The President is elected indirectly by an electoral college (Article 54) comprising elected members of both Houses of Parliament and the elected members of the Legislative Assemblies of States and of the Union Territories of Delhi and Puducherry (the latter added by the 70th Amendment, 1992). Nominated members and Legislative Council members do NOT vote. Election is by the system of proportional representation by means of a single transferable vote (Article 55), with value of votes calculated to maintain uniformity among States and parity between Union and States. Disputes are decided by the Supreme Court (Article 71).
Qualifications, Term and Removal
Under Article 58, a candidate must be a citizen of India, at least 35 years of age, qualified for election to the Lok Sabha, and must not hold any office of profit. The term is five years (Article 56), and the President is eligible for re-election (Article 57)—Dr. Rajendra Prasad served two terms (1950-1962).
The President can be removed only by impeachment for 'violation of the Constitution' under Article 61. The charge may originate in either House, must be signed by one-fourth of the members, with 14 days' notice, and be passed by a two-thirds majority of the total membership of each House. Nominated members can participate in impeachment though they cannot vote in the election—a favourite Prelims distinction. No President has ever been impeached.
Powers
The President wields executive, legislative, financial, judicial and emergency powers. Legislative powers include summoning and proroguing Parliament, dissolving the Lok Sabha (Article 85), and the ordinance-making power under Article 123, upheld but circumscribed in D.C. Wadhwa v. State of Bihar (1987) and Krishna Kumar Singh v. State of Bihar (2017), which held re-promulgation a 'fraud on the Constitution.' The pardoning power under Article 72 covers pardon, reprieve, respite, remission and commutation, and uniquely extends to death sentences and court-martial sentences—distinguishing it from the Governor's Article 161 power.
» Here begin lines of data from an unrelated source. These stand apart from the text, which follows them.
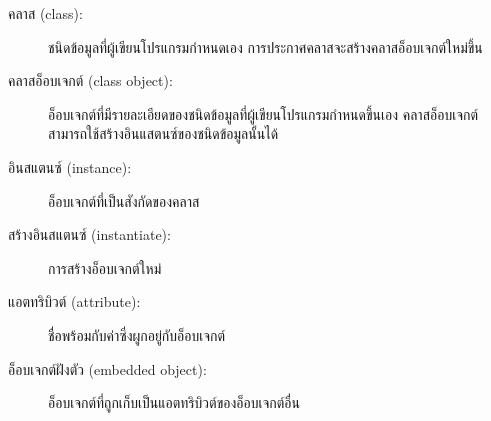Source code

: \begin{description}

\item[คลาส (class):] ชนิดข้อมูลที่ผู้เขียนโปรแกรมกำหนดเอง การประกาศคลาสจะสร้างคลาสอ็อบเจกต์ใหม่ขึ้น


\item[คลาสอ็อบเจกต์ (class object):] อ็อบเจกต์ที่มีรายละเอียดของชนิดข้อมูลที่ผู้เขียนโปรแกรมกำหนดขึ้นเอง
คลาสอ็อบเจกต์สามารถใช้สร้างอินแสตนซ์ของชนิดข้อมูลนั้นได้

\item[อินสแตนซ์ (instance):] อ็อบเจกต์ที่เป็นสังกัดของคลาส

\item[สร้างอินสแตนซ์ (instantiate):] การสร้างอ็อบเจกต์ใหม่

\item[แอตทริบิวต์ (attribute):] ชื่อพร้อมกับค่าซึ่งผูกอยู่กับอ็อบเจกต์


\item[อ็อบเจกต์ฝังตัว (embedded object):] อ็อบเจกต์ที่ถูกเก็บเป็นแอตทริบิวต์ของอ็อบเจกต์อื่น



\end{description}
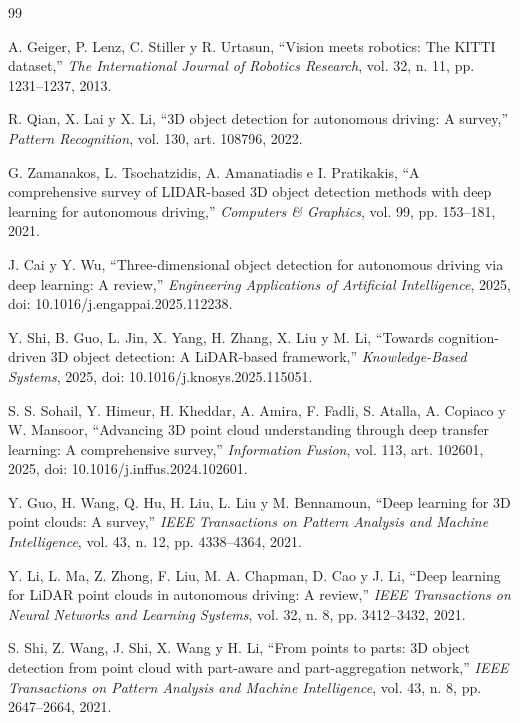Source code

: \documentclass[11pt,letterpaper]{article}
\begin{document}
\begin{thebibliography}{99}
\footnotesize
\setlength{\itemsep}{0pt}

A. Geiger, P. Lenz, C. Stiller y R. Urtasun, ``Vision meets robotics: The KITTI dataset,'' \emph{The International Journal of Robotics Research}, vol. 32, n.\textordmasculine{} 11, pp. 1231--1237, 2013.

R. Qian, X. Lai y X. Li, ``3D object detection for autonomous driving: A survey,'' \emph{Pattern Recognition}, vol. 130, art. 108796, 2022.

G. Zamanakos, L. Tsochatzidis, A. Amanatiadis e I. Pratikakis, ``A comprehensive survey of LIDAR-based 3D object detection methods with deep learning for autonomous driving,'' \emph{Computers \& Graphics}, vol. 99, pp. 153--181, 2021.

J. Cai y Y. Wu, ``Three-dimensional object detection for autonomous driving via deep learning: A review,'' \emph{Engineering Applications of Artificial Intelligence}, 2025, doi: 10.1016/j.engappai.2025.112238.

Y. Shi, B. Guo, L. Jin, X. Yang, H. Zhang, X. Liu y M. Li, ``Towards cognition-driven 3D object detection: A LiDAR-based framework,'' \emph{Knowledge-Based Systems}, 2025, doi: 10.1016/j.knosys.2025.115051.

S. S. Sohail, Y. Himeur, H. Kheddar, A. Amira, F. Fadli, S. Atalla, A. Copiaco y W. Mansoor, ``Advancing 3D point cloud understanding through deep transfer learning: A comprehensive survey,'' \emph{Information Fusion}, vol. 113, art. 102601, 2025, doi: 10.1016/j.inffus.2024.102601.

Y. Guo, H. Wang, Q. Hu, H. Liu, L. Liu y M. Bennamoun, ``Deep learning for 3D point clouds: A survey,'' \emph{IEEE Transactions on Pattern Analysis and Machine Intelligence}, vol. 43, n.\textordmasculine{} 12, pp. 4338--4364, 2021.

Y. Li, L. Ma, Z. Zhong, F. Liu, M. A. Chapman, D. Cao y J. Li, ``Deep learning for LiDAR point clouds in autonomous driving: A review,'' \emph{IEEE Transactions on Neural Networks and Learning Systems}, vol. 32, n.\textordmasculine{} 8, pp. 3412--3432, 2021.

S. Shi, Z. Wang, J. Shi, X. Wang y H. Li, ``From points to parts: 3D object detection from point cloud with part-aware and part-aggregation network,'' \emph{IEEE Transactions on Pattern Analysis and Machine Intelligence}, vol. 43, n.\textordmasculine{} 8, pp. 2647--2664, 2021.


\end{thebibliography}
\end{document}
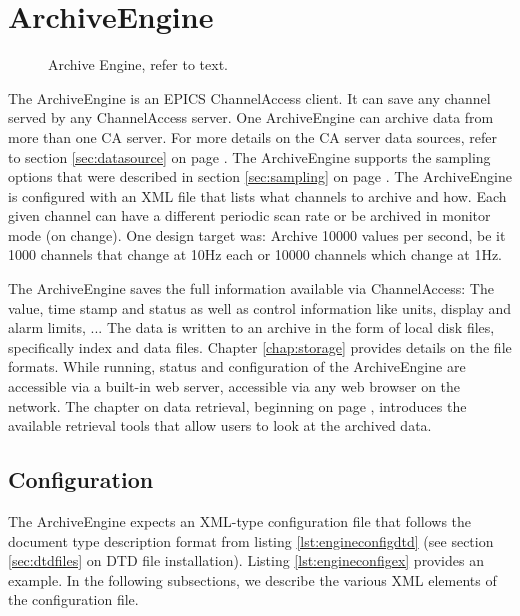 \chapter{ArchiveEngine} \label{sec:engine}

\begin{figure}[htb]
\begin{center}
\end{center}
\caption{\label{fig:engine}Archive Engine, refer to text.}
\end{figure}

\noindent The ArchiveEngine is an EPICS ChannelAccess client. It can
save any channel served by any ChannelAccess server. One ArchiveEngine
can archive data from more than one CA server. For more details on the
CA server data sources, refer to section \ref{sec:datasource} on page
\pageref{sec:datasource}.  The ArchiveEngine supports the sampling
options that were described in section \ref{sec:sampling} on page
\pageref{sec:sampling}.  The ArchiveEngine is configured with an XML
file that lists what channels to archive and how. Each given channel
can have a different periodic scan rate or be archived in monitor mode
(on change).  One design target was: Archive 10000 values per second,
be it 1000 channels that change at 10Hz each or 10000 channels which
change at 1Hz.

The ArchiveEngine saves the full information available via
ChannelAccess: The value, time stamp and status as well as
control information like units, display and alarm limits, ...  
The data is written to an archive in the form of local disk files,
specifically index and data files.  Chapter \ref{chap:storage}
provides details on the file formats.
While running, status and configuration of the ArchiveEngine are
accessible via a built-in web server, accessible via any web browser
on the network.  The chapter on data retrieval, beginning on page
\pageref{chap:retrieval}, introduces the available retrieval tools
that allow users to look at the archived data.

\section{Configuration} \label{sec:engineconfig}
The ArchiveEngine expects an XML-type configuration file that follows
the document type description format from listing
\ref{lst:engineconfigdtd} (see section \ref{sec:dtdfiles} on DTD file
installation). Listing \ref{lst:engineconfigex} provides an
example. In the following subsections, we describe the various XML
elements of the configuration file.


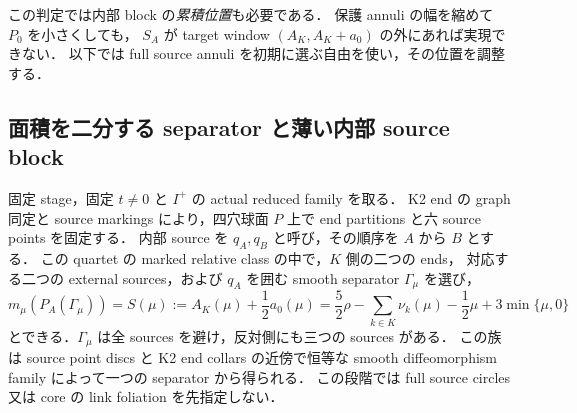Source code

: この判定では内部 block の\emph{累積位置}も必要である．
保護 annuli の幅を縮めて $P_0$ を小さくしても，
$S_A$ が target window $(A_K,A_K+a_0)$ の外にあれば実現できない．
以下では full source annuli を初期に選ぶ自由を使い，その位置を調整する．

\subsection{面積を二分する separator と薄い内部 source block}

\begin{lemma}
\label{ke:petersen-balanced-separator}
固定 stage，固定 $t\ne0$ と $I^+$ の actual reduced family を取る．
K2 end の graph 同定と source markings により，四穴球面 $P$ 上で
end partitions と六 source points を固定する．
内部 source を $q_A,q_B$ と呼び，その順序を $A$ から $B$ とする．
この quartet の marked relative class の中で，$K$ 側の二つの ends，
対応する二つの external sources，および $q_A$ を囲む smooth separator
$\Gamma_\mu$ を選び，
\begin{equation}\label{ke:eq:petersen-balanced-area}
 m_\mu(P_A(\Gamma_\mu))
 =S(\mu):=A_K(\mu)+\frac12a_0(\mu)
 =\frac52\rho-\sum_{k\in K}\nu_k(\mu)
       -\frac12\mu+3\min\{\mu,0\}
\end{equation}
とできる．$\Gamma_\mu$ は全 sources を避け，反対側にも三つの sources がある．
この族は source point discs と K2 end collars の近傍で恒等な
smooth diffeomorphism family によって一つの separator から得られる．
この段階では full source circles 又は core の link foliation を先指定しない．
\end{lemma}

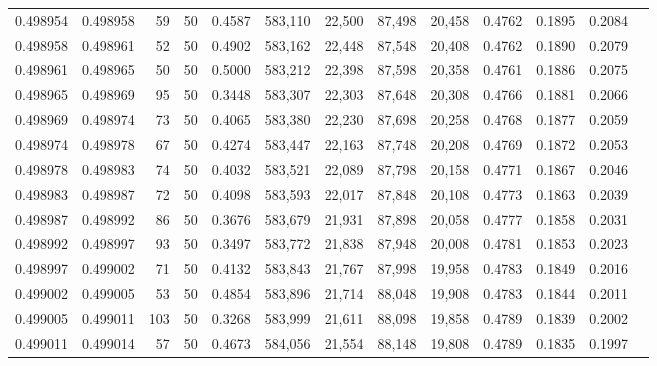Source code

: \begin{tabular}{rrrrrrrrrrrrr}
0.498954 & 0.498958 &    59 &  50 &                                     0.4587 & 583,110 &  22,500 &  87,498 &  20,458 & 0.4762 & 0.1895 & 0.2084 \\
0.498958 & 0.498961 &    52 &  50 &                                     0.4902 & 583,162 &  22,448 &  87,548 &  20,408 & 0.4762 & 0.1890 & 0.2079 \\
0.498961 & 0.498965 &    50 &  50 &                                     0.5000 & 583,212 &  22,398 &  87,598 &  20,358 & 0.4761 & 0.1886 & 0.2075 \\
0.498965 & 0.498969 &    95 &  50 &                                     0.3448 & 583,307 &  22,303 &  87,648 &  20,308 & 0.4766 & 0.1881 & 0.2066 \\
0.498969 & 0.498974 &    73 &  50 &                                     0.4065 & 583,380 &  22,230 &  87,698 &  20,258 & 0.4768 & 0.1877 & 0.2059 \\
0.498974 & 0.498978 &    67 &  50 &                                     0.4274 & 583,447 &  22,163 &  87,748 &  20,208 & 0.4769 & 0.1872 & 0.2053 \\
0.498978 & 0.498983 &    74 &  50 &                                     0.4032 & 583,521 &  22,089 &  87,798 &  20,158 & 0.4771 & 0.1867 & 0.2046 \\
0.498983 & 0.498987 &    72 &  50 &                                     0.4098 & 583,593 &  22,017 &  87,848 &  20,108 & 0.4773 & 0.1863 & 0.2039 \\
0.498987 & 0.498992 &    86 &  50 &                                     0.3676 & 583,679 &  21,931 &  87,898 &  20,058 & 0.4777 & 0.1858 & 0.2031 \\
0.498992 & 0.498997 &    93 &  50 &                                     0.3497 & 583,772 &  21,838 &  87,948 &  20,008 & 0.4781 & 0.1853 & 0.2023 \\
0.498997 & 0.499002 &    71 &  50 &                                     0.4132 & 583,843 &  21,767 &  87,998 &  19,958 & 0.4783 & 0.1849 & 0.2016 \\
0.499002 & 0.499005 &    53 &  50 &                                     0.4854 & 583,896 &  21,714 &  88,048 &  19,908 & 0.4783 & 0.1844 & 0.2011 \\
0.499005 & 0.499011 &   103 &  50 &                                     0.3268 & 583,999 &  21,611 &  88,098 &  19,858 & 0.4789 & 0.1839 & 0.2002 \\
0.499011 & 0.499014 &    57 &  50 &                                     0.4673 & 584,056 &  21,554 &  88,148 &  19,808 & 0.4789 & 0.1835 & 0.1997 \\

\end{tabular}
The veto powers are absolute, suspensive and pocket veto (no time limit fixed by the Constitution to act on a bill); President Zail Singh used the pocket veto on the Indian Post Office (Amendment) Bill in 1986. The 24th Amendment (1971) made the President bound to assent to a Constitution Amendment Bill. By the 42nd Amendment (1976) and clarified by the 44th Amendment (1978), Article 74(1) makes the President bound by the aid and advice of the Council of Ministers, though he may return advice once for reconsideration.